Task instructions >> All lines up to and including the one that contains "des taus générés:\\" are to be transcribed exactly, starting from the first line of the records.
START Exercise data
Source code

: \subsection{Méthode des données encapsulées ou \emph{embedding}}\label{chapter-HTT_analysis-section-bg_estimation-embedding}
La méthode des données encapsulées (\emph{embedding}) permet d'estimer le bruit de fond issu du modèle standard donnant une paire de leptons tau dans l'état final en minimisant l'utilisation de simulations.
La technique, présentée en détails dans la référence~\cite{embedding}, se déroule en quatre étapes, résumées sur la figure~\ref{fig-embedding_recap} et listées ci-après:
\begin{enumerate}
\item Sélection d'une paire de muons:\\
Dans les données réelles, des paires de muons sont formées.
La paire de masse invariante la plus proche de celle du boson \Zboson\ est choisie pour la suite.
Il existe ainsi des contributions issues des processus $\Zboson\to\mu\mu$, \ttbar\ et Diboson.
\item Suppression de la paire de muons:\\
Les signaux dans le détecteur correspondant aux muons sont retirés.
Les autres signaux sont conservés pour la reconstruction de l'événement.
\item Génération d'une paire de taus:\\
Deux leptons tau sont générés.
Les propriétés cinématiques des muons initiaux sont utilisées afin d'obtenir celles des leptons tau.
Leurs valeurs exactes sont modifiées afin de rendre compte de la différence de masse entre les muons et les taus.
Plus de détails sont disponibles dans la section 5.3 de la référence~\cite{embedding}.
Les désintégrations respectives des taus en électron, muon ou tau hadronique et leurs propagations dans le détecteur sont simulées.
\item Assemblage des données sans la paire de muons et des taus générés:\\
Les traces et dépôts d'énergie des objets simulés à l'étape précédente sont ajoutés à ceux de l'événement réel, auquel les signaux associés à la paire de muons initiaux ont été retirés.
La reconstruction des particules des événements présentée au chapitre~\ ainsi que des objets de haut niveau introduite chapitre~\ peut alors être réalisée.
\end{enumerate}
END Exercise data
Output of the task >>
Source code

: \subsection{Méthode des données encapsulées ou \emph{embedding}}\label{chapter-HTT_analysis-section-bg_estimation-embedding}
La méthode des données encapsulées (\emph{embedding}) permet d'estimer le bruit de fond issu du modèle standard donnant une paire de leptons tau dans l'état final en minimisant l'utilisation de simulations.
La technique, présentée en détails dans la référence~\cite{embedding}, se déroule en quatre étapes, résumées sur la figure~\ref{fig-embedding_recap} et listées ci-après:
\begin{enumerate}
\item Sélection d'une paire de muons:\\
Dans les données réelles, des paires de muons sont formées.
La paire de masse invariante la plus proche de celle du boson \Zboson\ est choisie pour la suite.
Il existe ainsi des contributions issues des processus $\Zboson\to\mu\mu$, \ttbar\ et Diboson.
\item Suppression de la paire de muons:\\
Les signaux dans le détecteur correspondant aux muons sont retirés.
Les autres signaux sont conservés pour la reconstruction de l'événement.
\item Génération d'une paire de taus:\\
Deux leptons tau sont générés.
Les propriétés cinématiques des muons initiaux sont utilisées afin d'obtenir celles des leptons tau.
Leurs valeurs exactes sont modifiées afin de rendre compte de la différence de masse entre les muons et les taus.
Plus de détails sont disponibles dans la section 5.3 de la référence~\cite{embedding}.
Les désintégrations respectives des taus en électron, muon ou tau hadronique et leurs propagations dans le détecteur sont simulées.
\item Assemblage des données sans la paire de muons et des taus générés:\\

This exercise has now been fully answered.